In Figure 1 we present the He+ / H+ abundances for the type I PN Hu 1-2 (Peimbert, Luridiana & Torres-Peimbert 1995b) based on three He I lines that are almost unaffected by radiative transfer effects. The observations correspond to the average of three different regions of the nebula. The temperature at which the three lines reach the same He+ / H+ ratio is about 13 000 K, considerably smaller than that given by < Te > (4363/5007) that amounts to 18 800 ± 600 K; this result implies a very large t2 value. The density for the observed regions of Hu 1-2, < Ne > = 4 900 cm-3, is higher than the critical density and errors in Ne possibly do not play a role in explaining the discrepancies in the He+ / H+ determinations. Peña et al. (1995) from a similar study of N66 also find that lower Te and Ne values than those given by [O III], [O II] and [Ar IV] lines are needed to derive the same He+ / H+ abundances from the lambdalambda 4472, 5876 and 6678 lines.

Figure 1

Figure 1. N(He+) / N(H+) = y+(lambda) versus < Te > diagram for the type I PN Hu 1-2, where < Te > stands for the average of three different regions of the nebula (Peimbert et al. 1995b).

The I(3889) / I(4472), I(7065) / (4472) and I(10830) / (4472) ratios depend on tau (3889) and Te. The Te affects weakly the recombination coefficients but strongly the collisional excitation effects from the 23S level. The relationship between tau (3889) and Te for any line ratio is derived by comparing the observations with the computations by Robbins (1968). The three line ratios depend on different functions of tau (3889) and Te, therefore the combination of two line ratios will provide us with a unique pair of tau (3889) and Te values.

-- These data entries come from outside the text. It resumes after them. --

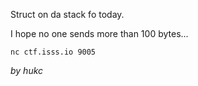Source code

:Struct on da stack fo today.

I hope no one sends more than 100 bytes...

`nc ctf.isss.io 9005`

_by hukc_
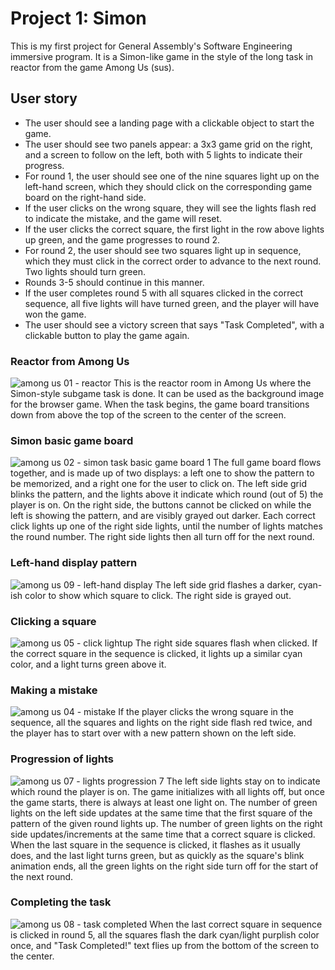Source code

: # Project 1: Simon
This is my first project for General Assembly's Software Engineering immersive program. It is a Simon-like game in the style of the long task in reactor from the game Among Us (sus).

## User story
* The user should see a landing page with a clickable object to start the game.
* The user should see two panels appear: a 3x3 game grid on the right, and a screen to follow on the left, both with 5 lights to indicate their progress.
* For round 1, the user should see one of the nine squares light up on the left-hand screen, which they should click on the corresponding game board on the right-hand side.
* If the user clicks on the wrong square, they will see the lights flash red to indicate the mistake, and the game will reset.
* If the user clicks the correct square, the first light in the row above lights up green, and the game progresses to round 2.
* For round 2, the user should see two squares light up in sequence, which they must click in the correct order to advance to the next round. Two lights should turn green.
* Rounds 3-5 should continue in this manner.
* If the user completes round 5 with all squares clicked in the correct sequence, all five lights will have turned green, and the player will have won the game.
* The user should see a victory screen that says "Task Completed", with a clickable button to play the game again.

### Reactor from Among Us
![among us 01 - reactor](https://user-images.githubusercontent.com/115664302/201965660-753e89ee-bd2c-46cc-83e9-5baa74b53b70.jpg)
This is the reactor room in Among Us where the Simon-style subgame task is done. It can be used as the background image for the browser game. When the task begins, the game board transitions down from above the top of the screen to the center of the screen.

### Simon basic game board
![among us 02 - simon task basic game board 1](https://user-images.githubusercontent.com/115664302/201965908-5915b5a1-5127-4ea2-909e-d9e563a1cb36.jpg)
The full game board flows together, and is made up of two displays: a left one to show the pattern to be memorized, and a right one for the user to click on. The left side grid blinks the pattern, and the lights above it indicate which round (out of 5) the player is on. On the right side, the buttons cannot be clicked on while the left is showing the pattern, and are visibly grayed out darker. Each correct click lights up one of the right side lights, until the number of lights matches the round number. The right side lights then all turn off for the next round.

### Left-hand display pattern
![among us 09 - left-hand display](https://user-images.githubusercontent.com/115664302/201966757-cc79ae58-9148-4410-96b1-f6eb82c7aba8.jpg)
The left side grid flashes a darker, cyan-ish color to show which square to click. The right side is grayed out.

### Clicking a square
![among us 05 - click lightup](https://user-images.githubusercontent.com/115664302/201966958-e39d0580-cd3b-4567-8b7c-ba1871a56b6b.jpg)
The right side squares flash when clicked. If the correct square in the sequence is clicked, it lights up a similar cyan color, and a light turns green above it.

### Making a mistake
![among us 04 - mistake](https://user-images.githubusercontent.com/115664302/201967002-4374da4d-4b5a-419d-8eee-01c5a4a4b30d.jpg)
If the player clicks the wrong square in the sequence, all the squares and lights on the right side flash red twice, and the player has to start over with a new pattern shown on the left side.

### Progression of lights
![among us 07 - lights progression 7](https://user-images.githubusercontent.com/115664302/201967137-3068ea5e-61ea-4095-b092-55bc39c2d259.jpg)
The left side lights stay on to indicate which round the player is on. The game initializes with all lights off, but once the game starts, there is always at least one light on. The number of green lights on the left side updates at the same time that the first square of the pattern of the given round lights up. The number of green lights on the right side updates/increments at the same time that a correct square is clicked. When the last square in the sequence is clicked, it flashes as it usually does, and the last light turns green, but as quickly as the square's blink animation ends, all the green lights on the right side turn off for the start of the next round.

### Completing the task
![among us 08 - task completed](https://user-images.githubusercontent.com/115664302/201967201-3e6d7bab-4171-4336-9a12-6fa0e2b99a42.jpg)
When the last correct square in sequence is clicked in round 5, all the squares flash the dark cyan/light purplish color once, and "Task Completed!" text flies up from the bottom of the screen to the center.
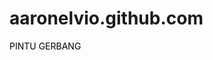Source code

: # aaronelvio.github.com

<a href="HOME.html" style="text-decoration:none; color:#000">PINTU GERBANG</a>
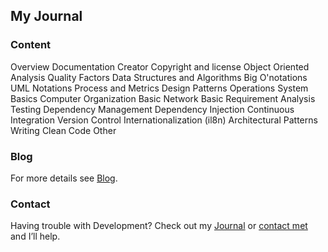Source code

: ## My Journal

### Content
 Overview
 Documentation
 Creator
 Copyright and license
 Object Oriented Analysis
 Quality Factors
 Data Structures and Algorithms
 Big O'notations
 UML Notations
 Process and Metrics
 Design Patterns
 Operations System Basics
 Computer Organization Basic
 Network Basic
 Requirement Analysis
 Testing
 Dependency Management
 Dependency Injection
 Continuous Integration
 Version Control
 Internationalization (il8n)
 Architectural Patterns
 Writing Clean Code
 Other

### Blog
For more details see [Blog](http://keeyanajones.github.io/website/).

### Contact
Having trouble with Development? Check out my [Journal](http://keeyanajones.github.io/Journal/) or [contact met](https://github.com/keeyanajones) and I’ll help.

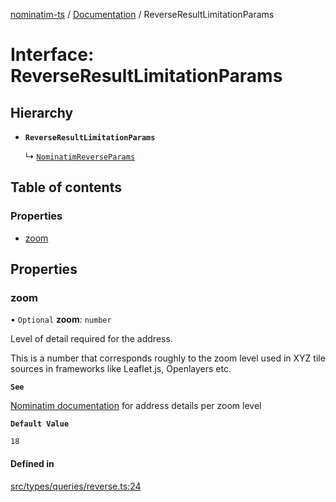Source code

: [nominatim-ts](../README.md) / [Documentation](../modules.md) / ReverseResultLimitationParams

# Interface: ReverseResultLimitationParams

## Hierarchy

- **`ReverseResultLimitationParams`**

  ↳ [`NominatimReverseParams`](NominatimReverseParams.md)

## Table of contents

### Properties

- [zoom](ReverseResultLimitationParams.md#zoom)

## Properties

### zoom

• `Optional` **zoom**: `number`

Level of detail required for the address.

This is a number that corresponds roughly to the zoom level used in XYZ tile sources in frameworks like Leaflet.js, Openlayers etc.

**`See`**

[Nominatim documentation](https://nominatim.org/release-docs/develop/api/Reverse/#result-limitation) for address details per zoom level

**`Default Value`**

`18`

#### Defined in

[src/types/queries/reverse.ts:24](https://github.com/blksnk/nominatim-ts/blob/2f25718/src/types/queries/reverse.ts#L24)
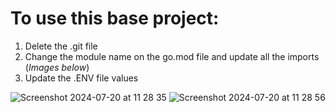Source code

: # To use this base project:

1. Delete the .git file
2. Change the module name on the go.mod file and update all the imports (_Images below_)
3. Update the .ENV file values

![Screenshot 2024-07-20 at 11 28 35](https://github.com/user-attachments/assets/a6b66bc6-7832-42fa-9528-8eff5c1c50ed)
![Screenshot 2024-07-20 at 11 28 56](https://github.com/user-attachments/assets/3ed832fb-9396-451b-8f7f-55aac635ec50)
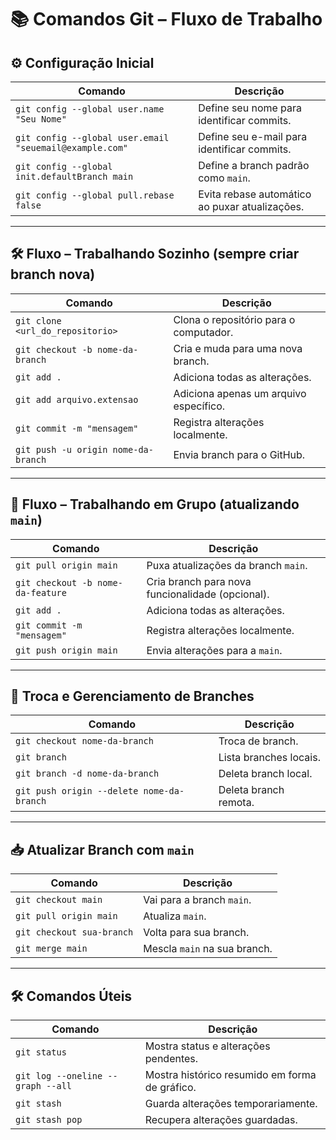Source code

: # 📚 Comandos Git – Fluxo de Trabalho

## ⚙ Configuração Inicial

| Comando                                                 | Descrição                                      |
| ------------------------------------------------------- | ---------------------------------------------- |
| `git config --global user.name "Seu Nome"`              | Define seu nome para identificar commits.      |
| `git config --global user.email "seuemail@example.com"` | Define seu e-mail para identificar commits.    |
| `git config --global init.defaultBranch main`           | Define a branch padrão como `main`.            |
| `git config --global pull.rebase false`                 | Evita rebase automático ao puxar atualizações. |

---

## 🛠 Fluxo – Trabalhando Sozinho (sempre criar branch nova)

| Comando                             | Descrição                              |
| ----------------------------------- | -------------------------------------- |
| `git clone <url_do_repositorio>`    | Clona o repositório para o computador. |
| `git checkout -b nome-da-branch`    | Cria e muda para uma nova branch.      |
| `git add .`                         | Adiciona todas as alterações.          |
| `git add arquivo.extensao`          | Adiciona apenas um arquivo específico. |
| `git commit -m "mensagem"`          | Registra alterações localmente.        |
| `git push -u origin nome-da-branch` | Envia branch para o GitHub.            |

---

## 👥 Fluxo – Trabalhando em Grupo (atualizando `main`)

| Comando                           | Descrição                                        |
| --------------------------------- | ------------------------------------------------ |
| `git pull origin main`            | Puxa atualizações da branch `main`.              |
| `git checkout -b nome-da-feature` | Cria branch para nova funcionalidade (opcional). |
| `git add .`                       | Adiciona todas as alterações.                    |
| `git commit -m "mensagem"`        | Registra alterações localmente.                  |
| `git push origin main`            | Envia alterações para a `main`.                  |

---

## 🔄 Troca e Gerenciamento de Branches

| Comando                                   | Descrição              |
| ----------------------------------------- | ---------------------- |
| `git checkout nome-da-branch`             | Troca de branch.       |
| `git branch`                              | Lista branches locais. |
| `git branch -d nome-da-branch`            | Deleta branch local.   |
| `git push origin --delete nome-da-branch` | Deleta branch remota.  |

---

## 📥 Atualizar Branch com `main`

| Comando                   | Descrição                    |
| ------------------------- | ---------------------------- |
| `git checkout main`       | Vai para a branch `main`.    |
| `git pull origin main`    | Atualiza `main`.             |
| `git checkout sua-branch` | Volta para sua branch.       |
| `git merge main`          | Mescla `main` na sua branch. |

---

## 🛠 Comandos Úteis

| Comando                           | Descrição                                      |
| --------------------------------- | ---------------------------------------------- |
| `git status`                      | Mostra status e alterações pendentes.          |
| `git log --oneline --graph --all` | Mostra histórico resumido em forma de gráfico. |
| `git stash`                       | Guarda alterações temporariamente.             |
| `git stash pop`                   | Recupera alterações guardadas.                 |
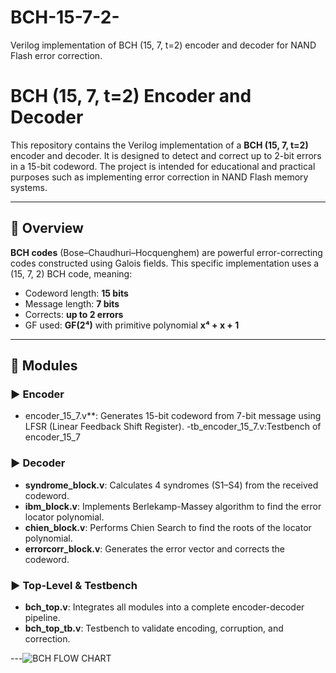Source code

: # BCH-15-7-2-
Verilog implementation of BCH (15, 7, t=2) encoder and decoder for NAND Flash error correction.
# BCH (15, 7, t=2) Encoder and Decoder

This repository contains the Verilog implementation of a **BCH (15, 7, t=2)** encoder and decoder. It is designed to detect and correct up to 2-bit errors in a 15-bit codeword. The project is intended for educational and practical purposes such as implementing error correction in NAND Flash memory systems.

---

## 📘 Overview

**BCH codes** (Bose–Chaudhuri–Hocquenghem) are powerful error-correcting codes constructed using Galois fields. This specific implementation uses a (15, 7, 2) BCH code, meaning:

- Codeword length: **15 bits**
- Message length: **7 bits**
- Corrects: **up to 2 errors**
- GF used: **GF(2⁴)** with primitive polynomial **x⁴ + x + 1**

---

## 🔧 Modules

### ▶️ Encoder
- encoder_15_7.v**: Generates 15-bit codeword from 7-bit message using LFSR (Linear Feedback Shift Register).
-tb_encoder_15_7.v:Testbench of encoder_15_7
### ▶️ Decoder
- **syndrome_block.v**: Calculates 4 syndromes (S1–S4) from the received codeword.
- **ibm_block.v**: Implements Berlekamp-Massey algorithm to find the error locator polynomial.
- **chien_block.v**: Performs Chien Search to find the roots of the locator polynomial.
- **errorcorr_block.v**: Generates the error vector and corrects the codeword.

### ▶️ Top-Level & Testbench
- **bch_top.v**: Integrates all modules into a complete encoder-decoder pipeline.
- **bch_top_tb.v**: Testbench to validate encoding, corruption, and correction.

---![BCH FLOW CHART](https://github.com/user-attachments/assets/45d8a893-0276-4b3e-8029-4dae4de8e0ba)




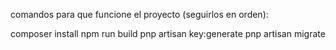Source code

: comandos para que funcione el proyecto (seguirlos en orden):

composer install
npm run build 
pnp artisan key:generate
pnp artisan migrate
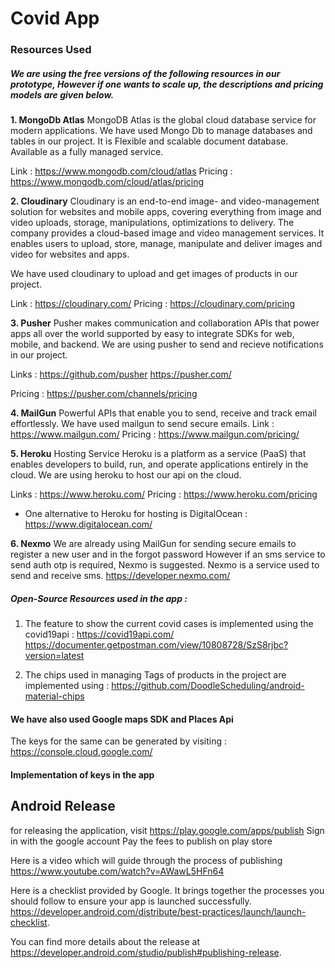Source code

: # Covid App
### Resources Used 

##### We are using the free versions of the following resources in our prototype, However if one wants to scale up, the descriptions and pricing models are given below.

**1. MongoDb Atlas**
MongoDB Atlas is the global cloud database service for modern applications.
We have used Mongo Db to manage databases and tables in our project.
It is Flexible and scalable document database. Available as a fully managed service.

Link :   https://www.mongodb.com/cloud/atlas
Pricing :  https://www.mongodb.com/cloud/atlas/pricing
  

**2. Cloudinary**
Cloudinary is an end-to-end image- and video-management solution for websites and mobile apps, covering everything from image and video uploads, storage, manipulations, optimizations to delivery.
The company provides a cloud-based image and video management services. It enables users to upload, store, manage, manipulate and deliver images and video for websites and apps. 

We have used cloudinary to upload and get images of products in our project.
 
Link : https://cloudinary.com/
Pricing :  https://cloudinary.com/pricing


**3. Pusher**
Pusher makes communication and collaboration APIs that power apps all over the world supported by easy to integrate SDKs for web, mobile, and backend.
We are using pusher to send and recieve notifications in our project.

Links : https://github.com/pusher
https://pusher.com/

Pricing : https://pusher.com/channels/pricing

**4. MailGun**
Powerful APIs that enable you to send, receive and track email effortlessly.
We have used mailgun to send secure emails. 
Link : https://www.mailgun.com/
Pricing : https://www.mailgun.com/pricing/

**5. Heroku**
Hosting Service 
Heroku is a platform as a service (PaaS) that enables developers to build, run, and operate applications entirely in the cloud.
We are using heroku to host our api on the cloud.

Links : https://www.heroku.com/
Pricing : https://www.heroku.com/pricing

* One alternative to Heroku for hosting is DigitalOcean :  https://www.digitalocean.com/ 


**6. Nexmo**
We are already using MailGun for sending secure emails to register a new user and in the forgot password 
However if an sms service to send auth otp is required, Nexmo is suggested.
Nexmo is a service used to send and receive sms.
https://developer.nexmo.com/

##### Open-Source Resources used in the app :

1. The feature to show the current covid cases is implemented using the covid19api :
https://covid19api.com/
https://documenter.getpostman.com/view/10808728/SzS8rjbc?version=latest

2. The chips used in managing Tags of products in the project are implemented using :
https://github.com/DoodleScheduling/android-material-chips

#### We have also used Google maps SDK and Places Api
The keys for the same can be generated by visiting :
https://console.cloud.google.com/

#### Implementation of keys in the app 


## Android Release 


for releasing the application, visit https://play.google.com/apps/publish
Sign in with the google account 
Pay the fees to publish on play store

Here is a video which will guide through the process of publishing 
https://www.youtube.com/watch?v=AWawL5HFn64

Here is a checklist provided by Google. It brings together the processes you should follow to ensure your app is launched successfully.
https://developer.android.com/distribute/best-practices/launch/launch-checklist. 

You can find more details about the release at https://developer.android.com/studio/publish#publishing-release.










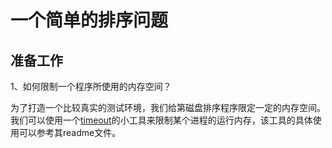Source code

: # 一个简单的排序问题

## 准备工作

1、如何限制一个程序所使用的内存空间？

​		为了打造一个比较真实的测试环境，我们给第磁盘排序程序限定一定的内存空间。我们可以使用一个[timeout](https://github.com/pshved/timeout)的小工具来限制某个进程的运行内存，该工具的具体使用可以参考其readme文件。



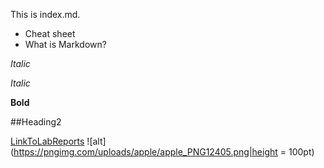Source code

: This is index.md.

* Cheat sheet
* What is Markdown?

_Italic_

*Italic*

**Bold**

##Heading2

[LinkToLabReports](https://charlotqi.github.io/cse15l-lab-reports/)
![alt](https://pngimg.com/uploads/apple/apple_PNG12405.png|height = 100pt)
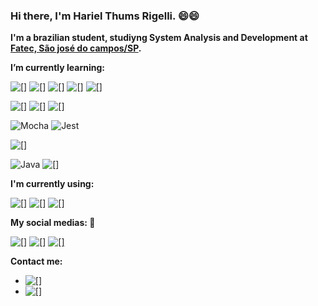 ### Hi there, I'm Hariel Thums Rigelli. :smile::smile:

__I'm a brazilian student, studiyng System Analysis and Development at [Fatec, São josé do campos/SP](https://fatecsjc-prd.azurewebsites.net/).__

__I’m currently learning:__

![[]](https://img.shields.io/badge/JavaScript-323330?style=for-the-badge&logo=javascript&logoColor=F7DF1E) ![[]](https://img.shields.io/badge/typescript-%23007ACC.svg?style=for-the-badge&logo=typescript&logoColor=white) ![[]](https://img.shields.io/badge/node.js-%2343853D.svg?style=for-the-badge&logo=node.js&logoColor=white) ![[]](https://img.shields.io/badge/express.js-%23404d59.svg?style=for-the-badge&logo=express&logoColor=%2361DAFB) ![[]](https://img.shields.io/badge/adonisjs-323330?style=for-the-badge&logo=adonisjs&logoColor=ffffff)

![[]](https://img.shields.io/badge/PostgreSQL-316192?style=for-the-badge&logo=postgresql&logoColor=white) ![[]](https://img.shields.io/badge/MongoDB-%234ea94b.svg?&style=for-the-badge&logo=mongodb&logoColor=white) ![[]](https://img.shields.io/badge/docker-%230db7ed.svg?style=for-the-badge&logo=docker&logoColor=white)

![Mocha](https://img.shields.io/badge/-mocha-%238D6748?style=for-the-badge&logo=mocha&logoColor=white) ![Jest](https://img.shields.io/badge/-jest-%23C21325?style=for-the-badge&logo=jest&logoColor=white)

![[]](https://img.shields.io/badge/angular-%23DD0031.svg?style=for-the-badge&logo=angular&logoColor=white)

![Java](https://img.shields.io/badge/Java-323330?style=for-the-badge&logo=java&logoColor=white) ![[]](https://img.shields.io/badge/Spring_Boot-323330?style=for-the-badge&logo=spring-boot)

__I'm currently using:__

![[]](https://img.shields.io/badge/Linux-FCC624?style=for-the-badge&logo=linux&logoColor=000000) ![[]](https://img.shields.io/badge/Ubuntu-E95420?style=for-the-badge&logo=ubuntu&logoColor=white) ![[]](https://img.shields.io/badge/Android-3DDC84?style=for-the-badge&logo=android&logoColor=white)

__My social medias: :eyes:__

[![[]](https://img.shields.io/badge/linkedin%20-%230077B5.svg?&style=for-the-badge&logo=linkedin&logoColor=white)](https://www.linkedin.com/in/hariel-thums/) [![[]](https://img.shields.io/badge/Facebook%20-%231877F2.svg?&style=for-the-badge&logo=Facebook&logoColor=white)](https://www.facebook.com/hariel.dtz)
[![[]](https://img.shields.io/badge/gitlab-%23181717.svg?style=for-the-badge&logo=gitlab&logoColor=white)](https://gitlab.com/HarielThums)

__Contact me:__
- [![[]](https://img.shields.io/badge/WhatsApp-25D366?style=for-the-badge&logo=whatsapp&logoColor=white)](https://api.whatsapp.com/send?phone=5512996219221)
- [![[]](https://img.shields.io/badge/Gmail-D14836?style=for-the-badge&logo=gmail&logoColor=white)](mailto:hariel@hotmail.com)
<!--
**HarielThums/HarielThums** is a ✨ _special_ ✨ repository because its `README.md` (this file) appears on your GitHub profile.

Here are some ideas to get you started:

- 🔭 I’m currently working on ...
- 🌱 I’m currently learning ...
- 👯 I’m looking to collaborate on ...
- 🤔 I’m looking for help with ...
- 💬 Ask me about ...
- 📫 How to reach me: ...
- 😄 Pronouns: ...
- ⚡ Fun fact: ...
-->
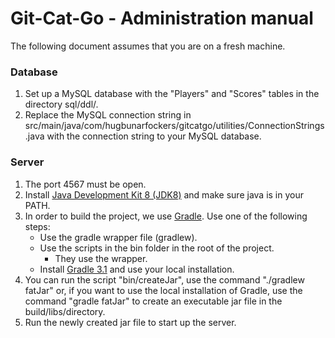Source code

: # Git-Cat-Go - Administration manual
 
The following  document assumes that you are on a fresh machine. 

### Database

 1. Set up a MySQL database with the "Players" and "Scores" tables in the directory sql/ddl/.
 2. Replace the MySQL connection string in src/main/java/com/hugbunarfockers/gitcatgo/utilities/ConnectionStrings.java with the connection string to your MySQL database.

### Server

 1. The port 4567 must be open.
 2. Install [Java Development Kit 8 (JDK8)](http://www.oracle.com/technetwork/java/javase/downloads/jdk8-downloads-2133151.html) and make sure java is in your PATH. 
 3. In order to build the project, we use [Gradle](https://gradle.org/). Use one of the following steps:
	* Use the gradle wrapper file (gradlew).
	* Use the scripts in the bin folder in the root of the project.
		* They use the wrapper.
	* Install [Gradle 3.1](https://gradle.org/gradle-download/) and use your local installation. 
 4. You can run the script "bin/createJar", use the command "./gradlew fatJar" or, if you want to use the local installation of Gradle, use the command "gradle fatJar" to create an executable jar file in the build/libs/directory.
 5. Run the newly created jar file to start up the server.
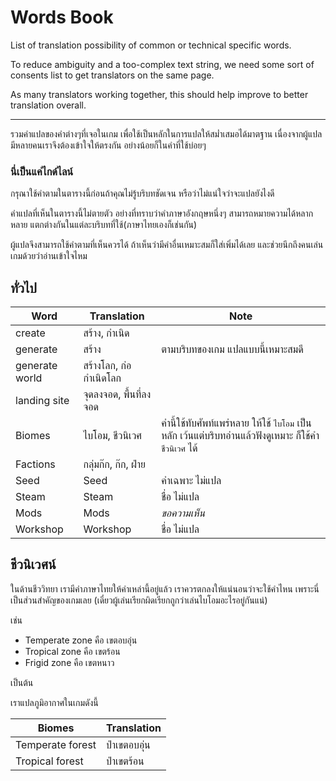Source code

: # Words Book

List of translation possibility of common or technical specific words.

To reduce ambiguity and a too-complex text string, we need some sort of consents list to get translators on the same page.

As many translators working together, this should help improve to better translation overall.

---------

รวมคำแปลของคำต่างๆที่เจอในเกม เพื่อใช้เป็นหลักในการแปลให้สม่ำเสมอได้มาตฐาน เนื่องจากผู้แปลมีหลายคนเราจึงต้องเข้าใจให้ตรงกัน อย่างน้อยก็ในคำที่ใช้บ่อยๆ

### นี่เป็นแค่ไกด์ไลน์

กรุณาใช้คำตามในตารางนี้ก่อนถ้าคุณไม่รู้บริบทชัดเจน หรือว่าไม่แน่ใจว่าจะแปลยังไงดี 

คำแปลที่เห็นในตารางนี้ไม่ตายตัว อย่างที่ทราบว่าคำภาษาอังกฤษหนึ่งๆ สามารถหมายความได้หลากหลาย แตกต่างกันในแต่ละบริบทที่ใช้(ภาษาไทยเองก็เช่นกัน)

ผู้แปลจึงสามารถใช้คำตามที่เห็นควรได้ ถ้าเห็นว่ามีคำอื่นเหมาะสมก็ใส่เพิ่มได้เลย และช่วยนึกถึงคนเล่นเกมด้วยว่าอ่านเข้าใจไหม

## ทั่วไป

Word           | Translation            | Note
---------------|------------------------|-------------------------------------------------------------------------------------------------------
create         | สร้าง, กำเนิด          |
generate       | สร้าง                  | ตามบริบทของเกม แปลแบบนี้เหมาะสมดี
generate world | สร้างโลก, ก่อกำเนิดโลก |
landing site   | จุดลงจอด, พื้นที่ลงจอด |
Biomes         | ไบโอม, ชีวนิเวศ        | คำนี้ใช้ทับศัพท์แพร่หลาย ให้ใช้ `ไบโอม` เป็นหลัก เว้นแต่บริบทอ่านแล้วฟังดูเหมาะ ก็ใช้คำ `ชีวนิเวศ` ได้
Factions       | กลุ่มก๊ก, ก๊ก, ฝ่าย    |
Seed           | Seed                   | คำเฉพาะ ไม่แปล
Steam          | Steam                  | ชื่อ ไม่แปล
Mods           | Mods                   | *ขอความเห็น*
Workshop       | Workshop               | ชื่อ ไม่แปล                                                           
 
                                                                         
## ชีวนิเวศน์

ในด้านชีววิทยา เรามีคำภาษาไทยให้คำเหล่านี้อยู่แล้ว เราควรตกลงให้แน่นอนว่าจะใช้คำไหน เพราะนี่เป็นส่วนสำคัญของเกมเลย (เดี๋ยวผู้เล่นเรียกผิดเรียกถูกว่าเล่นไบโอมอะไรอยู่กันแน่)

เช่น
- Temperate zone คือ เขตอบอุ่น
- Tropical zone คือ เขตร้อน
- Frigid zone คือ เขตหนาว

เป็นต้น

เราแปลภูมิอากาศในเกมดังนี้

Biomes           | Translation
-----------------|--------------
Temperate forest | ป่าเขตอบอุ่น
Tropical forest  | ป่าเขตร้อน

In Figure 2 we present a tau (3889) versus Te diagram for NGC 7009 (Peimbert et al. 1995b) where we have adopted Ne = 6 000 cm-3. From the I(3889) / I(7065), I(3889) / I(10830) and I(7065) / I(10 830) crossings we obtain Te values of 8 000 K, 6 700 K and 6 300 K respectively. For this object Te (4363)/(5007) is equal to 10 000 K, the differences between Te(4363)/(5007) and the crossing temperatures are mainly due to the t2 value (which is similar to that derived by Liu et al. 1994); while the smaller Te values derived from the two I(10830) crossings relative to that derived from the I(3889) / I(7065) crossing probably is due to telluric absorption and dust destruction inside NGC 7009 of lambda 10830 photons (Clegg & Harrington 1989; Kingdon & Ferland 1991, 1993).

Figure 2

Figure 2. tau (3889) versus Te diagram for NGC 7009. The solid lines stand for the I(lambda) / I(4472) ratio, the dotted lines to the right and to the left at a given tau(3889) correspond to ratios 10% higher and 10% lower than observed, respectively (Peimbert et al. 1995b).